May 27, 2022 - News

New college graduates reap the benefits of best market in decades

Illustration of increasingly desperate "now hiring" signs

Illustration: Sarah Grillo/Axios

Students graduating college this spring are entering what many career experts say is the best job market in years.

What's happening: Minnesota has a record low unemployment rate of 2.2%. Plus, college grads can now take jobs at faraway companies and work remotely in the Twin Cities, further expanding their options.

  • "This is the best job market in decades," said Mick Doherty, executive president of Dahl Consulting, an Edina-based staffing and recruiting firm.

Why it matters: Unlike their millennial cousins, new Gen Z grads get to be selective in where they work and have the leverage to command larger starting salaries.

What they're saying: "We're absolutely seeing that students who are getting multiple offers can be a little pickier," said Bryan Shealer, senior associate director for employer and alumni relations at St. Olaf College.

  • At the University of Minnesota, career fairs now have more employers and fewer students, said interim senior director of career services Sara Nagel Newberg.
  • "Employers are trying to figure out how they can do more to reach our grads," she added. "I haven't seen employers this stressed."

Between the lines: It's not just bigger salaries that grads want. They're also looking for companies that are a cultural match, provide clear responsibilities and offer flexibility, mainly in the form of hybrid work, Doherty said.

  • The tables have turned in the interview process, he added. "Graduates are interviewing the company to make sure it's a right fit for them."

Zoom in: Minneapolis-based U.S. Bank is being more competitive with sign-on bonuses and relocation expenses, said Vicky Hidalgo, the bank's national leader of early talent. It's also making sure job candidates hear about the company culture.

  • "We're really focused on creating a workplace where everybody has a voice and diverse experiences are valued. I think both of those angles really play into the work that college students want to do," she said.

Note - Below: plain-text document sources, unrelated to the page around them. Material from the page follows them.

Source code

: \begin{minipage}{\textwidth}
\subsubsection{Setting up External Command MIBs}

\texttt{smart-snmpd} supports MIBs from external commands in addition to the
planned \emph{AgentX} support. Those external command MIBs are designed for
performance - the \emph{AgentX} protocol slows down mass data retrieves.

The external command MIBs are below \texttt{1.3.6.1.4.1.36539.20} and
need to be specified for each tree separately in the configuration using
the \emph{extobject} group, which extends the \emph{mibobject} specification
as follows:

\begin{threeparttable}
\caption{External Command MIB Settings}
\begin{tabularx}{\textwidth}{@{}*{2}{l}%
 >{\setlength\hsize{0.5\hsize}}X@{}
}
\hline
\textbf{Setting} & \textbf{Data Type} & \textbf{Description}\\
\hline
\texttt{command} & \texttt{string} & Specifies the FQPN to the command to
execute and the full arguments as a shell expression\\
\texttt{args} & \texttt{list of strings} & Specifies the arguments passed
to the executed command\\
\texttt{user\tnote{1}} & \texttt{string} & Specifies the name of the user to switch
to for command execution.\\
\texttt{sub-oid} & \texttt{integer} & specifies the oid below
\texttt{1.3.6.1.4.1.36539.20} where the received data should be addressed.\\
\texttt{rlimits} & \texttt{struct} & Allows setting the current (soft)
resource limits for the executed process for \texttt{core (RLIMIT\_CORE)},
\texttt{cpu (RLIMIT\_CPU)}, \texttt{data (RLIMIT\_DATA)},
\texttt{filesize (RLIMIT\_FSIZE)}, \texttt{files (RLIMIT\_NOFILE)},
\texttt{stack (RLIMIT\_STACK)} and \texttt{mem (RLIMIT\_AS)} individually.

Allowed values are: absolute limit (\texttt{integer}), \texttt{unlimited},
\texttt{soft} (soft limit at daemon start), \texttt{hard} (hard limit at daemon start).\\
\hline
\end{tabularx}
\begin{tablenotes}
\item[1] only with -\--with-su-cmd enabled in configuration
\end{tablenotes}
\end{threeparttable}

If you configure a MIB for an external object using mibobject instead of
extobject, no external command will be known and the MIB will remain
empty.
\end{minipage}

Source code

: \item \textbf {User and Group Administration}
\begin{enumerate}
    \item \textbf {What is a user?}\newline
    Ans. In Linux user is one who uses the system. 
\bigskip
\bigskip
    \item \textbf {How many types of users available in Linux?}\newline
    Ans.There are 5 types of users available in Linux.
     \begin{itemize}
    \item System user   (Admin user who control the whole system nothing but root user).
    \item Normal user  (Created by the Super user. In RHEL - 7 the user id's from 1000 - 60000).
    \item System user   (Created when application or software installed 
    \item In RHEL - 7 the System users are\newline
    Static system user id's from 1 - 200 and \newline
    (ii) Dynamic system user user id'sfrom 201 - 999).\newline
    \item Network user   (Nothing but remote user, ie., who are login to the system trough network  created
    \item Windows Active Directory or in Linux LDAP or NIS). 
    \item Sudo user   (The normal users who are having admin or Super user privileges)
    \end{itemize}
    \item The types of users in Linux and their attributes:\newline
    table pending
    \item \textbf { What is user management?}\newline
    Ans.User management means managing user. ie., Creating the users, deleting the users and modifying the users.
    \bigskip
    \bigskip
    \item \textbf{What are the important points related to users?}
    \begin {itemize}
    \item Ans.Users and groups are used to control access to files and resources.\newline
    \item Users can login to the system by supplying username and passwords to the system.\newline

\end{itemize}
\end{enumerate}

Yes, but: While the job market is robust, new grads have some challenges.

  • Some will start a job and work completely remotely, which doesn't allow for face-to-face contact.
  • "Recent alumni have said, 'I can't get the mentoring that I need,'" Newberg said. "I've heard an employer — they're fully in-person — and they're finding candidates that are seeking them out because that's the environment they want."

The bottom line: While wages are up, so is inflation. The biggest expense for new grads is an apartment, and the average rent in the metro area is now nearly $1,400, up 4.9% over a year ago.